Petr Schwarz, Pavel Matejka, Lukas Burget, Ondrej Glembek

Description

  • Split temporal context (STC) [1, 2, 3] based feature extraction
  • Neural network classifiers
  • Viterbi algorithm is used for phoneme string decoding
  • English systems was trained on the TIMIT database
  • Czech, Hungarian and Russian systems were trained on the SpeechDat-E databases

Compilation:

The source code has been successfully compiled under Linux (GCC) and under Windows (MinGW32). The program can be compiled with or without BLAS (Basic Linear Algebra Subprograms) for acceleration. The ATLAS (Automatically Tuned Linear Algebra Software) is used in this case.

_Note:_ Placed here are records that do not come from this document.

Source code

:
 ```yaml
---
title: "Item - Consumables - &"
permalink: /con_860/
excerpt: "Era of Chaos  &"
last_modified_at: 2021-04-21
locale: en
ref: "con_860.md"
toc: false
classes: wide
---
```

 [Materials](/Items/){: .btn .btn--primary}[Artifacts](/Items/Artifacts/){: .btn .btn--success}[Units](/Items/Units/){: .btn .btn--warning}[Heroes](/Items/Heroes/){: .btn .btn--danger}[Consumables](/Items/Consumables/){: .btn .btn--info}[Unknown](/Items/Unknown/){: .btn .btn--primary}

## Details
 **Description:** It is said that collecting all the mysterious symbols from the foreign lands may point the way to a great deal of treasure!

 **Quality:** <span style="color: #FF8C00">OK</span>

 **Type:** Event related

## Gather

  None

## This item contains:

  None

  • Compilation under Linux with BLASsupport make -f makefile.lin
  • Compilation under Linux without BLASsupport make -f makefile_noblas.lin
  • Compilation under Windows with BLAS support make -f makefile.win
  • Compilation under Windows without BLASsupport make -f makefile_noblas.win

How to:

  • set the recognition system
    phnrec -c PHN_CZ_SPDAT_LCRC_N1500|PHN_HU_SPDAT_LCRC_N1500|PHN_RU_SPDAT_LCRC_N1500|
    PHN_EN_TIMIT_LCRC_N500
  • set the input format:
    phnrec -c PHN_EN_TIMIT_LCRC_N500 -w alaw|lin16
  • set input and output filesThe output is the HTK label file or Master Label File (MLF). Input is either speech file or a list of files. The recognizer can also save intermediate results like Mel-banks or posteriors. Saving of intermediate results can for example significantly speed-up tuning of word insertion penalty.
    phnrec -c PHN_EN_TIMIT_LCRC_N500 -l list -m out.mlf #!MLF!# "*/faem0.rec" 000000 1300000 pau 1300000 2000000 ah 2000000 3500000 s 3500000 4500000 ih phnrec -c PHN_EN_TIMIT_LCRC_N500 -i input.raw -o output.rec
  • change the word (phoneme) insertion penalty:
    phnrec -c PHN_EN_TIMIT_LCRC_N500 -i input.raw -o output.rec -p -3.0

Systems:

  • PHN_CZ_SPDAT_LCRC_N1500 - 8kHz, 2 block STC, trained on Czech SpeechDat-E, 15 banks, 31 points, the DCT is applied on each temporal vector to reduce its size to 11 values, 1500 neurons in all nets
  • PHN_HU_SPDAT_LCRC_N1500 - 8kHz, 2 block STC, trained on Hungarian SpeechDat-E, 15 banks, 31 points, the DCT is applied on each temporal vector to reduce its size to 11 values, 1500 neurons in all nets
  • PHN_RU_SPDAT_LCRC_N1500 - 8kHz, 2 block STC, trained on Russian SpeechDat-E, 15 banks, 31 points, the DCT is applied on each temporal vector to reduce its size to 11 values, 1500 neurons in all nets
  • PHN_EN_TIMIT_LCRC_N500 - 16kHz, 2 block STC, trained on TIMIT, 15 banks, 31 points, the DCT is applied on each temporal vector to reduce its size to 11 values, 500 neurons in all nets
System # labels ERR (%)
PHN_CZ_SPDAT_LCRC_N1500 45 24.24
PHN_HU_SPDAT_LCRC_N1500 61 33.32
PHN_RU_SPDAT_LCRC_N1500 52 39.27
PHN_EN_TIMIT_LCRC_N500 39 24.24

Note: The Czech, Hungarian and Russian SpeechDat systems were used in NIST LRE2005.
Results obtained by this system can slightly differ from published ones due to implementation.

Licence:

Source codes and binaries can be redistributed and/or modified under the terms of the GNU General Public License as published by the Free Software Foundation; either version 2 of the License, or (at your option) any later version. Model files (directories PHN_CZ_SPDAT_LCRC_N1500, PHN_HU_SPDAT_LCRC_N1500, PHN_RU_SPDAT_LCRC_N1500, PHN_EN_TIMIT_LCRC_N500) can be used for research and educational purposes only. For any other use, please contact Jan Cernocky.

Download:

phnrec_v2_21.tgz [changes]
The archive contain Windows executable. If you want to run the recognizer under another operation system, you need to compile the source code.

PhnRec Google groop

This group was created for you. We are not able to personally answer/solve all questions, test the package for all possible platforms and explain in details the training scripts. So we decided to build a community around BUT phoneme recognizer that could share the knowledge. Please feel free to ask questions on this group email list. If you know already the answer to someone’s question, please help us to answer the question and guide others. Feel also free to upload any documents that you created and that could help others.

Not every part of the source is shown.